Russia, June 5, 1999
Fidelity is Not a Brokerage
Are you more a man with her than your wife and kids?
This past week I returned to Moscow, hanging with Lidia while she studied for her ACCA accounting exams. The whole time I've been trying to figure out what to write about since I pretty much wrote myself out of topics in this city last fall. Then, Saturday night I went to a friend's dinner party and a new topic literally stared me in the face.Walking into the dinner party, I saw a co-worker from PwC. I'm not really friends with the guy; he and I had serious disagreements about the proper way to run a department to the point where he became one of the main reasons I was happy to leave the Moscow office. Needless to say, I was disappointed he was at the party, but I'm not one to let personal differences simmer over to public life so I kept a smile on my face and neutrality in my voice. He did the same, and the night progressed peacefully. Well, that was until I realized who he was at the party with.
As far as I know, he has a wife and two kids. They, not finding Moscow to be Eden, went back to the country where he is from. I'm not sure about their relationship, for I didn't even know he was married until recently, when he took her to an office party, but I am sure that he is doing something all to familiar on this side of the globe. At the party Saturday night, he was with a young Russian lady who he obviously was more than just friends with.
I was shocked! I never thought to highly about the guy, but this definitely cemented my disgust for the man. I still didn't say a word to him, though I did want to ask how his wife and kids were, or be really mean and ask her how much she was getting paid, but I didn't. I didn't because infidelity is so common here that it is almost expected. There is no way I could slam the girl, she probably knew he was married and didn't care. And he was just following local custom, though by bringing her to a party with his co-workers, he made everyone a silent accomplice to his sin.
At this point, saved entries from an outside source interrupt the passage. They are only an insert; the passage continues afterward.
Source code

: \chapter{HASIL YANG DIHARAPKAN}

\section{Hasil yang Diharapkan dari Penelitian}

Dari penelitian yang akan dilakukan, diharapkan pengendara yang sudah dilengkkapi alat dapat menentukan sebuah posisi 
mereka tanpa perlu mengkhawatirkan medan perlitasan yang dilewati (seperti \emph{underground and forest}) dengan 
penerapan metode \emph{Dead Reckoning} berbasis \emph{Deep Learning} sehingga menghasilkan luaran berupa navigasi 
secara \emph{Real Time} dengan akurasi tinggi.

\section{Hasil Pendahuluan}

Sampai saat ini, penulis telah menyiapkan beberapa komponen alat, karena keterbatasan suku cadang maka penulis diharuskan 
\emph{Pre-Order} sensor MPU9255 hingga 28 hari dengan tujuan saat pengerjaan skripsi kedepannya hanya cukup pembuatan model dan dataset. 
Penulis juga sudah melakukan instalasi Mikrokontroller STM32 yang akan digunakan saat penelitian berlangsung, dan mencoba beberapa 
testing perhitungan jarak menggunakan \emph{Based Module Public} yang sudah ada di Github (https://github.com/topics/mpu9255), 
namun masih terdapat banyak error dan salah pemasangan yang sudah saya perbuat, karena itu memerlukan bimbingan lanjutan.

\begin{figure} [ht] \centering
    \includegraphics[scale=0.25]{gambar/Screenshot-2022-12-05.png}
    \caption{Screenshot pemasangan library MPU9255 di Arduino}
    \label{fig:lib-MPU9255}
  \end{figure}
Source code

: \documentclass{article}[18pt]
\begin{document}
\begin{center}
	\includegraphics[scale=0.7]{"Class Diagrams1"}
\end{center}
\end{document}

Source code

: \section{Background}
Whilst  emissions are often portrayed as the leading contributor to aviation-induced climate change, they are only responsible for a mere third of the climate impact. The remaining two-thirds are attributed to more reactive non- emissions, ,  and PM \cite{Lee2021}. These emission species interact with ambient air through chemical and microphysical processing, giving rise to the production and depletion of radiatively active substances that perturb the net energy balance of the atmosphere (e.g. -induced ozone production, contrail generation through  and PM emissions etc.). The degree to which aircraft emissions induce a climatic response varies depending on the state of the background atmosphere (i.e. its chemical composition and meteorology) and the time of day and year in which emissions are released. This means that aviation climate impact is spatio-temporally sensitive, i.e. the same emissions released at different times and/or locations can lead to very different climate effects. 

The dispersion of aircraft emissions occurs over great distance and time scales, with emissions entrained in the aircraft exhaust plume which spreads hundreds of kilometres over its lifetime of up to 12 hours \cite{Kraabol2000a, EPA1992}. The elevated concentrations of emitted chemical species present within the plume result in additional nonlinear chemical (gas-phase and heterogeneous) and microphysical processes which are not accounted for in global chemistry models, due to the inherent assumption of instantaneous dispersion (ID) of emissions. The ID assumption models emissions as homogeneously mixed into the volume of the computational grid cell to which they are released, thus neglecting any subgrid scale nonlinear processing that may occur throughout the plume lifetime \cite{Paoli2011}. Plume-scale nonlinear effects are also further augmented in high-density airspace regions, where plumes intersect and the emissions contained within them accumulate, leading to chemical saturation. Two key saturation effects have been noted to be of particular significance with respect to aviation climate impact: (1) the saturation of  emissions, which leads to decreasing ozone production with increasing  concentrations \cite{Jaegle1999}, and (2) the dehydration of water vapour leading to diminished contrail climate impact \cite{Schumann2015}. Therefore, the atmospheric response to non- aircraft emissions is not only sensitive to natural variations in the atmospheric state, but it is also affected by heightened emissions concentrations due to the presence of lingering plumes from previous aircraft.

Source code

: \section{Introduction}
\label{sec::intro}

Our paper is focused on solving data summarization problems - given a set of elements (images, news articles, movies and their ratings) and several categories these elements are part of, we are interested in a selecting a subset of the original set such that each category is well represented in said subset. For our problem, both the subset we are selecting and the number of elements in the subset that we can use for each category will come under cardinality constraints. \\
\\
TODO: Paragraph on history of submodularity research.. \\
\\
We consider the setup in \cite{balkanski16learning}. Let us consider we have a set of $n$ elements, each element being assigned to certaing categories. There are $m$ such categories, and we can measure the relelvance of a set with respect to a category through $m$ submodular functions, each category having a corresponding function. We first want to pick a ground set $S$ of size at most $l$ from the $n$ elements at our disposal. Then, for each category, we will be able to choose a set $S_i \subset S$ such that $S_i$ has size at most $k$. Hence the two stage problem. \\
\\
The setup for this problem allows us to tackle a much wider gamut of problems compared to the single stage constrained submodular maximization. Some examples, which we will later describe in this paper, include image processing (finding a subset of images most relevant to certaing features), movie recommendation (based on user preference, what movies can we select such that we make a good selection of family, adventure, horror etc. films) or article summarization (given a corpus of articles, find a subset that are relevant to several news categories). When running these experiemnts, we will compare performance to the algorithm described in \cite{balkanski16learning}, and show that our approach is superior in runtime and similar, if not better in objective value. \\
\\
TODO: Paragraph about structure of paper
Well, everyone but me.
The level of infidelity here is shocking to the average Westerner brought up with the ideal and hopefully with the obvious role models in their parents, of marital fidelity through the entire marriage. Of the married Russian couples I know, roughly half of them I personally know, or have been told, that one partner is not faithful. Sometimes it's the wife sneaking around with a lover, but usually, as it is with most cultures, it's the man following his wandering eye with a wandering hand and more.
Shockingly, Russians usually don't try to hide their actions and they don't feel any guilt about it. At one party, a wife attempted to seduce me while her husband was drinking in the next room, and a husband I know even brings his flings back to his apartment. At least he has the decency to make sure his young daughter is at her grandmother's and the wife is out of town.
I was about to condemn the entire country as a den of sin until a friend of mine sat down with her married lover and explained the method behind the madness. As she explained, and he agreed, Russians get married very young, usually around twenty years old, to their first love, before they have a chance to play with the opposite sex. So by the time they are twenty-five, they feel like they've missed out on the fun and they are getting bored with the same (and maybe only) lover they've been with for the past five to seven years. They want to see what other lovers are like, with the same curiosity that we all have, but usually burn through as single twenty-something's in the West.
Some couples do it on the sly, with the partner kinda knowing its going on, and maybe even having lovers themselves. Some couples do it in the open, but this is rare. Many couples, not surprisingly, fall apart around five years after they form, giving Russia a new phenomena that was rare in the Soviet days, a high divorce rate.
Therefore, with all that cultural and social mix in play, when I saw my co-worker with his lover, I was shocked that he was a Westerner doing it, but not really shocked that it was happening in Russia.